A retrospective cohort study, using a population-based reimbursement database, was conducted for investigating the relationship between diabetes and colon cancer and assessing whether metformin had a protective effect.


Overall, 493,704 men and 502,139 women, covered by the National Health Insurance, without colon cancer were followed from 2003 to 2005. Cox regression evaluated the adjusted relative risk (RR), considering confounders and detection examinations.


Even though diabetes patients had a significantly higher probability of receiving examinations that could lead to the detection of colon cancer, they had a significantly higher risk (24%) of this cancer after adjustment. Metformin users had a significantly lower risk (27%) of colon cancer.
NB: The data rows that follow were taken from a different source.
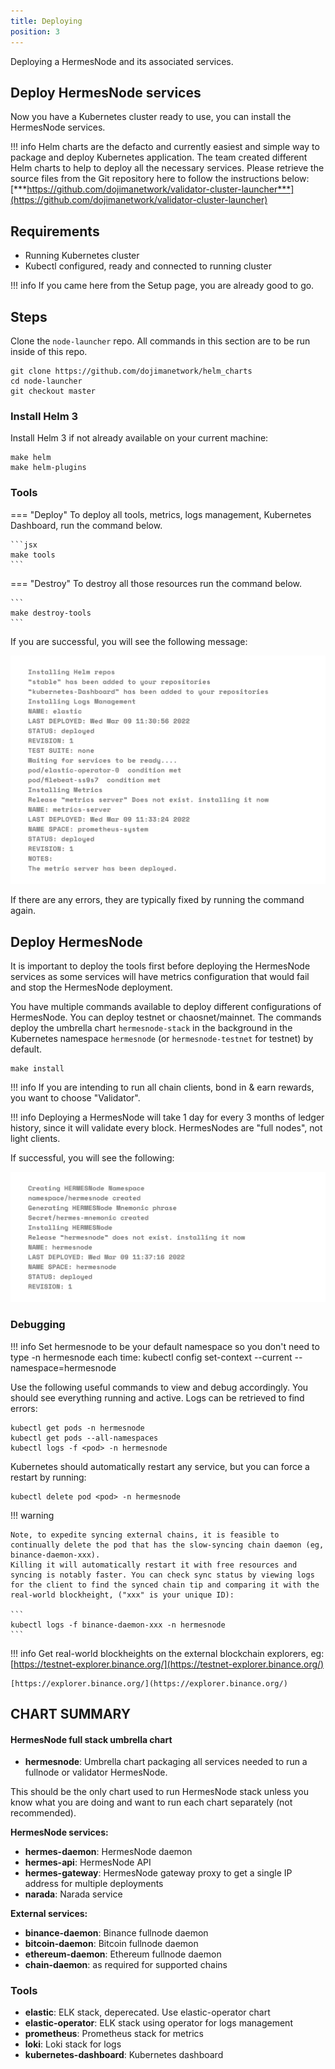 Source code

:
 ```yaml
---
title: Deploying
position: 3
---
```


Deploying a HermesNode and its associated services.

## Deploy HermesNode services

Now you have a Kubernetes cluster ready to use, you can install the HermesNode services.

!!! info
    Helm charts are the defacto and currently easiest and simple way to package and deploy Kubernetes application. The team created different Helm charts to help to deploy all the necessary services. Please retrieve the source files from the Git repository here to follow the instructions below:
    [***https://github.com/dojimanetwork/validator-cluster-launcher***](https://github.com/dojimanetwork/validator-cluster-launcher)


## Requirements

 - Running Kubernetes cluster
 - Kubectl configured, ready and connected to running cluster

!!! info 
    If you came here from the Setup page, you are already good to go.


## Steps

Clone the `node-launcher` repo. All commands in this section are to be run inside of this repo.

```
git clone https://github.com/dojimanetwork/helm_charts
cd node-launcher
git checkout master
```
### Install Helm 3

Install Helm 3 if not already available on your current machine:

```
make helm
make helm-plugins
```

### Tools

=== "Deploy"
    To deploy all tools, metrics, logs management, Kubernetes Dashboard, run the command below.

    ```jsx
    make tools
    ```
=== "Destroy"
    To destroy all those resources run the command below.

    ```
    make destroy-tools
    ```



If you are successful, you will see the following message:

![medium](../../img/hermes/helmdeploy.png)

If there are any errors, they are typically fixed by running the command again.

## Deploy HermesNode

It is important to deploy the tools first before deploying the HermesNode services as some services will have metrics configuration that would fail and stop the HermesNode deployment.

You have multiple commands available to deploy different configurations of HermesNode. You can deploy testnet or chaosnet/mainnet. The commands deploy the umbrella chart `hermesnode-stack` in the background in the Kubernetes namespace `hermesnode` (or `hermesnode-testnet` for testnet) by default.

```
make install
```

!!! info
    If you are intending to run all chain clients, bond in & earn rewards, you want to choose "Validator".


!!! info
    Deploying a HermesNode will take 1 day for every 3 months of ledger history, since it will validate every block. HermesNodes are "full nodes", not light clients.


If successful, you will see the following:

![medium](../../img/hermes/hermesdeploy.png)

### Debugging

!!! info
    Set hermesnode to be your default namespace so you don't need to type -n hermesnode each time:
    kubectl config set-context --current --namespace=hermesnode


Use the following useful commands to view and debug accordingly. You should see everything running and active. Logs can be retrieved to find errors:

```
kubectl get pods -n hermesnode
kubectl get pods --all-namespaces
kubectl logs -f <pod> -n hermesnode
```

Kubernetes should automatically restart any service, but you can force a restart by running:

```
kubectl delete pod <pod> -n hermesnode
```

!!! warning

    Note, to expedite syncing external chains, it is feasible to continually delete the pod that has the slow-syncing chain daemon (eg, binance-daemon-xxx).
    Killing it will automatically restart it with free resources and syncing is notably faster. You can check sync status by viewing logs for the client to find the synced chain tip and comparing it with the real-world blockheight, ("xxx" is your unique ID):

    ```
    kubectl logs -f binance-daemon-xxx -n hermesnode
    ```


!!! info
    Get real-world blockheights on the external blockchain explorers, eg:
    [https://testnet-explorer.binance.org/](https://testnet-explorer.binance.org/)

    [https://explorer.binance.org/](https://explorer.binance.org/)


## CHART SUMMARY

#### HermesNode full stack umbrella chart

- **hermesnode**: Umbrella chart packaging all services needed to run a fullnode or validator HermesNode.

This should be the only chart used to run HermesNode stack unless you know what you are doing and want to run each chart separately (not recommended).

**HermesNode services:**

- **hermes-daemon**: HermesNode daemon
- **hermes-api**: HermesNode API
- **hermes-gateway**: HermesNode gateway proxy to get a single IP address for multiple deployments
- **narada**: Narada service

**External services:**

- **binance-daemon**: Binance fullnode daemon
- **bitcoin-daemon**: Bitcoin fullnode daemon
- **ethereum-daemon**: Ethereum fullnode daemon
- **chain-daemon**: as required for supported chains

### Tools

- **elastic**: ELK stack, deperecated. Use elastic-operator chart
- **elastic-operator**: ELK stack using operator for logs management
- **prometheus**: Prometheus stack for metrics
- **loki**: Loki stack for logs
- **kubernetes-dashboard**: Kubernetes dashboard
While comparing patients with diabetes for <1, 1-3, and ≥ 3 years to nondiabetes individuals, the adjusted RR (95% confidence interval) was 1.308 (1.020-1.679), 1.087 (0.900-1.313), and 1.185 (1.055-1.330) respectively. The higher risk among those with diabetes for <1 year suggested a possible reverse causality or a link with prediabetes. However, diabetes still might play some role in the development of colon cancer in those with diabetes for ≥ 3 years. The duration of metformin use showed an inverse trend, with a significant RR of 0.643 (0.490-0.845) in users for ≥ 3 years, when compared with nonusers. In addition, metformin may reduce colon cancer risk associated with chronic obstructive pulmonary disease (a surrogate for smoking).


Following adjustment for potential detection bias and other covariates, diabetes remains a significant risk factor for colon cancer. Metformin may protect against colon cancer.